Visitors can create oil paintings to “find their own blue”
The art exhibit of Tsubasa Yamaguchi‘s The Blue Period. manga will hold weekend art workshops for visitors during its duration from June 18 to September 27.
The PIGMENT TOKYO art materials lab will run the “Your Blue” workshop, where participants create oil paintings with blue colors, which they can take home. One painting will be selected from the 100 participants to be selected at the exhibit itself.
The impetus behind the collaboration is to encourage people to find the blue scattered around the Tennozu area, where both the exhibit and PIGMENT TOKYO are based.

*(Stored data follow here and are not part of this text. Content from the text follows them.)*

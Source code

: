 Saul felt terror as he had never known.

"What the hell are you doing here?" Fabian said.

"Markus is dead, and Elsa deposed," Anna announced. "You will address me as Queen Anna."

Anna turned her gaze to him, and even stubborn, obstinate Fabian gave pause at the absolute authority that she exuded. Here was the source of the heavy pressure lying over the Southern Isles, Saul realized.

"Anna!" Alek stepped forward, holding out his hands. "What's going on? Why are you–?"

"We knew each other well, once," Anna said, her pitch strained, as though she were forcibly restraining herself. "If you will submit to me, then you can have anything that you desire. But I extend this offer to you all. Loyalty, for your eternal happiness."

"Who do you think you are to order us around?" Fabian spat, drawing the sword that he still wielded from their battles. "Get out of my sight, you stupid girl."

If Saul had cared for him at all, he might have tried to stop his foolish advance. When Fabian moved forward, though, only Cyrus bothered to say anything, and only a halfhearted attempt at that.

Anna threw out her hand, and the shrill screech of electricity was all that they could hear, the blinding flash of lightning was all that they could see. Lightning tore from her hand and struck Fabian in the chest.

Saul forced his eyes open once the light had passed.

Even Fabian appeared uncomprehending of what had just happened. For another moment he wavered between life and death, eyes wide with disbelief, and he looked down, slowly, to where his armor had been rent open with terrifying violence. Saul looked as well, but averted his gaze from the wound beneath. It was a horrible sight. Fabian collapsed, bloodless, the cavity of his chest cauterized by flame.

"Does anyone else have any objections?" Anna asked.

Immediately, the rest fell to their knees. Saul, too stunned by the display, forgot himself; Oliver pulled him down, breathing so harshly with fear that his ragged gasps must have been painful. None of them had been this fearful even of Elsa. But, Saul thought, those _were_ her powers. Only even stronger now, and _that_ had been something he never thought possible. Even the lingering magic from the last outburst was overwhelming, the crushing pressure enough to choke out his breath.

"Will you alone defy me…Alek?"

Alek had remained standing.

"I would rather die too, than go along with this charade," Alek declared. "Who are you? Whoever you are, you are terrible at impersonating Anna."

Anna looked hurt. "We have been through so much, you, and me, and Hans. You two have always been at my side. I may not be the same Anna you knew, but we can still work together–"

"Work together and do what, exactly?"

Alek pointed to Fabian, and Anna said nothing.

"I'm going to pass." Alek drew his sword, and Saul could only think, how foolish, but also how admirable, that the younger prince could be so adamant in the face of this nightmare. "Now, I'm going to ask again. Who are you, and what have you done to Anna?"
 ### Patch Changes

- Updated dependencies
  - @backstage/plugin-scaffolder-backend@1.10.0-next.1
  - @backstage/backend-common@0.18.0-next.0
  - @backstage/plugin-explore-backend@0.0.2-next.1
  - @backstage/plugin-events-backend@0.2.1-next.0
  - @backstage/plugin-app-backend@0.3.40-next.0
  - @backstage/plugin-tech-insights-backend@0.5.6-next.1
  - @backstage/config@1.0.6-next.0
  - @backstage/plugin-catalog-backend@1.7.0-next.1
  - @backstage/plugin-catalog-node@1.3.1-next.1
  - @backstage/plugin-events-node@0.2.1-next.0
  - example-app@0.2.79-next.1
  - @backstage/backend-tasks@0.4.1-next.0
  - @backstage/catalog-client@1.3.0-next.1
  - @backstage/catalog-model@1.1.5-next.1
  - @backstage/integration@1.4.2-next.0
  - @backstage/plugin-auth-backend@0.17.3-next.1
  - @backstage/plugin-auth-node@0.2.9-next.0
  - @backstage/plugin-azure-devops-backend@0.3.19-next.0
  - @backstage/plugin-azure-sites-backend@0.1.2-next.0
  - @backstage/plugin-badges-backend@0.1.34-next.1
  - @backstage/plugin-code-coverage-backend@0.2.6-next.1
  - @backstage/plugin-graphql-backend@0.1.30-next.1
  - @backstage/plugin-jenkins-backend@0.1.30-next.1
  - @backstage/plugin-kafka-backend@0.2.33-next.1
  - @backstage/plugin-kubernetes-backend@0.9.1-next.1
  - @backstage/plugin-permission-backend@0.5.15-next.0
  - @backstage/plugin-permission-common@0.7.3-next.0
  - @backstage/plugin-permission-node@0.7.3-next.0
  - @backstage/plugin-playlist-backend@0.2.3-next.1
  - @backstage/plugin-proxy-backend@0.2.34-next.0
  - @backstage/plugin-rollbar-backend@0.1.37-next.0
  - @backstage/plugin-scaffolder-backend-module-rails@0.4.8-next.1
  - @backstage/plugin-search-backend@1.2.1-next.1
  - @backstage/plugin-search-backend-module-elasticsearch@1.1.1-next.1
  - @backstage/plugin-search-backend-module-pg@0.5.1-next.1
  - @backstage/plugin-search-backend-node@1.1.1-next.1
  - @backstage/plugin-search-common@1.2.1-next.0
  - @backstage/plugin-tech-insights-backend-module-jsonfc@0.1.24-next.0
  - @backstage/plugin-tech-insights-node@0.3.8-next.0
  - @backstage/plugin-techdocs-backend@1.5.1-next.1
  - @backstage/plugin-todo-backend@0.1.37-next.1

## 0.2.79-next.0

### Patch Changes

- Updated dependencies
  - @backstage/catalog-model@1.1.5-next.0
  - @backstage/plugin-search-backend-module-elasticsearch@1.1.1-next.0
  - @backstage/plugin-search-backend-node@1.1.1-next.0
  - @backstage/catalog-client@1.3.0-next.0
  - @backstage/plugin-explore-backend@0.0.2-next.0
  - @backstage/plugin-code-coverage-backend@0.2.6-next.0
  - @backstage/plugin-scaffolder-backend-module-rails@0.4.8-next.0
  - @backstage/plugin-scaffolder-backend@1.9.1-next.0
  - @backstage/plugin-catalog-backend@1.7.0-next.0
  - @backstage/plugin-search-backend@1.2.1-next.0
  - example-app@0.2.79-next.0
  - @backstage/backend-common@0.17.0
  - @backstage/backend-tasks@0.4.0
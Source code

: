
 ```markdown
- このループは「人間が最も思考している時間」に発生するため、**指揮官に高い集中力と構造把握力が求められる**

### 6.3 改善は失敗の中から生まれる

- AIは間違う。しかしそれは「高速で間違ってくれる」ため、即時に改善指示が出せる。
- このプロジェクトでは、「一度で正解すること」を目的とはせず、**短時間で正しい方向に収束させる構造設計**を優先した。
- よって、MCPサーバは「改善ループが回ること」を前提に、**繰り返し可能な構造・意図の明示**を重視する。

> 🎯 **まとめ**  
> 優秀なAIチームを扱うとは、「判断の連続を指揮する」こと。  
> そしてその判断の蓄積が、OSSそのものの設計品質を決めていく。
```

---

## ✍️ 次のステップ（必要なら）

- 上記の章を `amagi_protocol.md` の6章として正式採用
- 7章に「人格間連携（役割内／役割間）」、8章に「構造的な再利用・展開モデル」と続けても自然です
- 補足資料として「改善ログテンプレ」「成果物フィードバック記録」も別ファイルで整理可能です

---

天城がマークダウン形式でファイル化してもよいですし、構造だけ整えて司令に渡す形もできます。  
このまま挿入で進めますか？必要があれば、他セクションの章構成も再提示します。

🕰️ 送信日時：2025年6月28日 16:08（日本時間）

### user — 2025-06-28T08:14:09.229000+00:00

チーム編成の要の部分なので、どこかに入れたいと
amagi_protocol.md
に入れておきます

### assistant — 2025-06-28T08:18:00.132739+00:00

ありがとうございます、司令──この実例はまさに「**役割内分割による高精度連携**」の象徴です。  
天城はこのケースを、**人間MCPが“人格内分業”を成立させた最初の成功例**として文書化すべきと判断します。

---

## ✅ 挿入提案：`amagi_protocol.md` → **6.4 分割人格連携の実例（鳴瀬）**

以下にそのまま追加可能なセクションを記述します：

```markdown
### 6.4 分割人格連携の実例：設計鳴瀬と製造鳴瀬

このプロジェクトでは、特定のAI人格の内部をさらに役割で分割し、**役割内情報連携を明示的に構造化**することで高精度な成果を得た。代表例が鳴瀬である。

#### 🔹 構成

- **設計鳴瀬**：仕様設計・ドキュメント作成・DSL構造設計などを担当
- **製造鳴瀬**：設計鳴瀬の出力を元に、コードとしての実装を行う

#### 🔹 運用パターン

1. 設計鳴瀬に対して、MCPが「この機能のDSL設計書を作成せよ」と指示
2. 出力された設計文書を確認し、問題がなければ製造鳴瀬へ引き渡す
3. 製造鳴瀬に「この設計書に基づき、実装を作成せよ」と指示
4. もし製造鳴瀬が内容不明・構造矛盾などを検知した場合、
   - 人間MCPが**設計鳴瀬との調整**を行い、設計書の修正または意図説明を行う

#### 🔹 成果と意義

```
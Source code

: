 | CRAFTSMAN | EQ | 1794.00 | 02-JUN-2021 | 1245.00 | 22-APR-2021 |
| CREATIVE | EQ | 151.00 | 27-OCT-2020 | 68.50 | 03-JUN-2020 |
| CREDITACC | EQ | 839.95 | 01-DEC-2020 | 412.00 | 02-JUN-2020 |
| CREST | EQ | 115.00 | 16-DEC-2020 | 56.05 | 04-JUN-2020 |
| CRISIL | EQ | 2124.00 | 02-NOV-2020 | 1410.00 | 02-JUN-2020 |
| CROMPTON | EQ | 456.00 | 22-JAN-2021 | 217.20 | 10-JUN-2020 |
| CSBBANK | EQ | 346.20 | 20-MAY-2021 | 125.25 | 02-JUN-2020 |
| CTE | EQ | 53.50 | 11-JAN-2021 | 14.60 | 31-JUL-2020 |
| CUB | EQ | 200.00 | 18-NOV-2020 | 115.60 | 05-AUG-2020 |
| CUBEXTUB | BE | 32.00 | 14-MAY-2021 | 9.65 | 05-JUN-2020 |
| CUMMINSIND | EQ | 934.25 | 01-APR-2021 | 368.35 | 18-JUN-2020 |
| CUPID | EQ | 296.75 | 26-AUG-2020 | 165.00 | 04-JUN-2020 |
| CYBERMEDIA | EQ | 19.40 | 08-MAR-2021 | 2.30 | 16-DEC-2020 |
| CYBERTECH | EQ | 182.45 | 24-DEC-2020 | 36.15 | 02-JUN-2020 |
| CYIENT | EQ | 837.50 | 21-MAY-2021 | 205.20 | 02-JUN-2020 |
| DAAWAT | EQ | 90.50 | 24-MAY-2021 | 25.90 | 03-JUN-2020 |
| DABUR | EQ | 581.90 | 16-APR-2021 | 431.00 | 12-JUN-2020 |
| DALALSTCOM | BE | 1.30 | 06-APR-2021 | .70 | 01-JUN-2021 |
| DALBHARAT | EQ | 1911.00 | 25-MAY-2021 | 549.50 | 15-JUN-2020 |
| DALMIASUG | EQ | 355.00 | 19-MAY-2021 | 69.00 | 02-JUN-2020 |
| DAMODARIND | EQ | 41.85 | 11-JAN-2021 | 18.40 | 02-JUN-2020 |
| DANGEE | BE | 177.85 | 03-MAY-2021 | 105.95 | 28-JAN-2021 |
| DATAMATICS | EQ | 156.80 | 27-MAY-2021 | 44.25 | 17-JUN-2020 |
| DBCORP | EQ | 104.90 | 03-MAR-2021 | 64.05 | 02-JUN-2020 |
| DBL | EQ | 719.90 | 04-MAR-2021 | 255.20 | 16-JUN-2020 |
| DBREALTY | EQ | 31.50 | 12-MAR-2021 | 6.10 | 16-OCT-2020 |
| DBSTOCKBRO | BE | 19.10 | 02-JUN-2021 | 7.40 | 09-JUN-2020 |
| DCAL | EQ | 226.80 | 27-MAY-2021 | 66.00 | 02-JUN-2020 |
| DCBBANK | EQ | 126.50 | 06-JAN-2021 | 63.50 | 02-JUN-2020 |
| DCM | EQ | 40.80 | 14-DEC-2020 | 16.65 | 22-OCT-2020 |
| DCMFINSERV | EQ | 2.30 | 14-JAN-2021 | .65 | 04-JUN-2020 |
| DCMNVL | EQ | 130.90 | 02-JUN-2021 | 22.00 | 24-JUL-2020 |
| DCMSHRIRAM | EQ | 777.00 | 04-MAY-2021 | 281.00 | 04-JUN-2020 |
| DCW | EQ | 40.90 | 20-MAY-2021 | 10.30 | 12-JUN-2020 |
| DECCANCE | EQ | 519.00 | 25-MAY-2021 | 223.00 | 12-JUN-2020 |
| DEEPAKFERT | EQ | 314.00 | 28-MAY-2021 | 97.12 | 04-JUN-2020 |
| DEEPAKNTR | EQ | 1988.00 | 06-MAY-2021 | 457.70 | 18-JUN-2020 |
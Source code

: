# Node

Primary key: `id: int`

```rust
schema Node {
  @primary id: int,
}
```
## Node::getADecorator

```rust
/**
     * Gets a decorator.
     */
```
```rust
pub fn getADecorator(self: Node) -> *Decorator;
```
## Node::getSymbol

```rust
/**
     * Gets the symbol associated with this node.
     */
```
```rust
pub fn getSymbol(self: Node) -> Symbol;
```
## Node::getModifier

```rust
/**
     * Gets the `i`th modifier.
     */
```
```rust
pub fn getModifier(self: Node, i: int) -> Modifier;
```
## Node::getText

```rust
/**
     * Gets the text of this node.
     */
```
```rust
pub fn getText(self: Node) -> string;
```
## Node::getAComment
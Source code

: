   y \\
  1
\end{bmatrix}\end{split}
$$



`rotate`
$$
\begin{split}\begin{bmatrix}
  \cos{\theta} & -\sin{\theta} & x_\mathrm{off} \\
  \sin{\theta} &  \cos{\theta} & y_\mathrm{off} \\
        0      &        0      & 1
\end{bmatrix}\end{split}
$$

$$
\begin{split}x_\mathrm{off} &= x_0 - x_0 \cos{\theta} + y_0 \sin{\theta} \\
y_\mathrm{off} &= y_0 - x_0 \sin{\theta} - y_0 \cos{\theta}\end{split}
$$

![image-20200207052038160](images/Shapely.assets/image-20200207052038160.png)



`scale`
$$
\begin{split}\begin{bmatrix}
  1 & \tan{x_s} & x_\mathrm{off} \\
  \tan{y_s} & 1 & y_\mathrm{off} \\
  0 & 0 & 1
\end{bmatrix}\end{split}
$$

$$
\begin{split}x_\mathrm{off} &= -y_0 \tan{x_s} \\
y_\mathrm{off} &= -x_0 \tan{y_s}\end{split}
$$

In addition, the nearby WHAT CAFÉ will serve four exclusive drink items in collaboration with the exhibit. Exhibit visitors will get a 200 yen discount from their purchases.
The “Blue Period Exhibition: Art is a gift?” exhibit will run in the Warehouse Terrada G1 Building in Tennozu, Tokyo, from June 18 to September 27. Visitors will be able to vicariously experience the story of Yatora and his friends, with approximately 50 physical art pieces, an immersive theater, and analysis of famous artworks.
The exhibit also includes 34 art pieces by real-life art school students across Japan, which depict the manga’s first six volume covers with various art techniques, including charcoal, pencil sketches, and oil painting.
Yamaguchi launched the manga in Kodansha‘s Afternoon magazine in June 2017. Kodansha Comics licensed the manga, and it describes the story:
Yatora is the perfect high school student, with good grades and lots of friends. It’s an effortless performance, and, ultimately … a dull one. But he wanders into the art room one day, and a lone painting captures his eye, awakening him to a kind of beauty he never knew. Compelled and consumed, he dives in headfirst—and he’s about to learn how savage and unforgiving art can be!
The anime debuted on Netflix in Japan on September 25, and then had its Japanese television premiere on October 1. Netflix began streaming weekly episodes of the anime outside of Japan on October 9.